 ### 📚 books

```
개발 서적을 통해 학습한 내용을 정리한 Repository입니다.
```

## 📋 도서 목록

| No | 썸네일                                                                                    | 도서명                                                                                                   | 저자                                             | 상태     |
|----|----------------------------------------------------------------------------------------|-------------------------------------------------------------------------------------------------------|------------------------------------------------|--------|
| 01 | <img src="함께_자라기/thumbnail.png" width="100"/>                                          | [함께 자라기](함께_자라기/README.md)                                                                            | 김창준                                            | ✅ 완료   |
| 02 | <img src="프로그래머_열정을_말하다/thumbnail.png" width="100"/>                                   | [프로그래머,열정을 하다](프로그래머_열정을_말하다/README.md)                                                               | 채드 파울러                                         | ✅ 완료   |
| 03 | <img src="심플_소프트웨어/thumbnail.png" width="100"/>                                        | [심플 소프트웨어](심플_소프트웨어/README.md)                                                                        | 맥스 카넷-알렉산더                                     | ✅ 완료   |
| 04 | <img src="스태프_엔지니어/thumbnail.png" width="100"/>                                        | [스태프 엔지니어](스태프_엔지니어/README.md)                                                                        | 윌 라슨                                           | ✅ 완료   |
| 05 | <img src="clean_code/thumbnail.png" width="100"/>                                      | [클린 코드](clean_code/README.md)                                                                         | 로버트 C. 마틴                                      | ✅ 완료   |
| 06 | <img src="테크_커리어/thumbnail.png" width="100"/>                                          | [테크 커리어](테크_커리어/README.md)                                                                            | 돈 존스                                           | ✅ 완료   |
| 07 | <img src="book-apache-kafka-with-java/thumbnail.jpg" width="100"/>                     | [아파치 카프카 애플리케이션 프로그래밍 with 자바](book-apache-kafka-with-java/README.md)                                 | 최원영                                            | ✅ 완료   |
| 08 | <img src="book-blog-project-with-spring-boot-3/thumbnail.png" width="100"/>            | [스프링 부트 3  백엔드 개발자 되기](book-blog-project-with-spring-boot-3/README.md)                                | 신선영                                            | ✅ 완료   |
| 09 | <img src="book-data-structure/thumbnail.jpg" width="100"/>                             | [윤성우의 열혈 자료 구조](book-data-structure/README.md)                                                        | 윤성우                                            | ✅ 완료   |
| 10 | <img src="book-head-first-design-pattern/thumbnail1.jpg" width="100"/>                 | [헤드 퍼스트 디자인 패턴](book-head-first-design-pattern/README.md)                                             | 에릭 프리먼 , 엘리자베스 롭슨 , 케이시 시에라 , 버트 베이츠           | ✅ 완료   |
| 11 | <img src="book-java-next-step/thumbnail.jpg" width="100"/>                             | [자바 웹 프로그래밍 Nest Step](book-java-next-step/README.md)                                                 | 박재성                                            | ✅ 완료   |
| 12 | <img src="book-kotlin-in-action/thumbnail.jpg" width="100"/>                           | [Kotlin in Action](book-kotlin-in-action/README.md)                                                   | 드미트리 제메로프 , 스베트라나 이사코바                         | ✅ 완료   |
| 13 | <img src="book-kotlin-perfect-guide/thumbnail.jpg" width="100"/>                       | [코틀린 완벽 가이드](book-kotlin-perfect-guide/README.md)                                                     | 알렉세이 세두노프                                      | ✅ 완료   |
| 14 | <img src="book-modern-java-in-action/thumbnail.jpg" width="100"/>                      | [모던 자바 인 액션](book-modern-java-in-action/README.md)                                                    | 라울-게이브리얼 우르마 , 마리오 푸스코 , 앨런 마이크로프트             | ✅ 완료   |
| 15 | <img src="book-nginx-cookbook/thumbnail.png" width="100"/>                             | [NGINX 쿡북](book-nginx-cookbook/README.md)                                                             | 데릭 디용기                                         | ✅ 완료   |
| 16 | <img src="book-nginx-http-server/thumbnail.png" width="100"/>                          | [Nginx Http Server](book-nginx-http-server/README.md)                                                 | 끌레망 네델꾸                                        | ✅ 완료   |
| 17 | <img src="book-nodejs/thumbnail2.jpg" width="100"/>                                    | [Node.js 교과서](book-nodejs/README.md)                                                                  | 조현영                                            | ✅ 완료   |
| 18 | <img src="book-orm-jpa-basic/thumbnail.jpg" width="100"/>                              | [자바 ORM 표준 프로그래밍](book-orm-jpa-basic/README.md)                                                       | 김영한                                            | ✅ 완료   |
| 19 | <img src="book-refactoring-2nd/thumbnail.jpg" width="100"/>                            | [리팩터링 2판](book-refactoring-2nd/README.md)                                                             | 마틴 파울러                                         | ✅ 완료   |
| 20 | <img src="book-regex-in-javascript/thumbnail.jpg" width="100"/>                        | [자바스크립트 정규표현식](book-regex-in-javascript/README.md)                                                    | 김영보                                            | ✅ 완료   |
* * * * * * *
▸ Instructions for the task
For the records above, state how many lines include "action", giving no more than the number.

▸ Solution to the exercise
2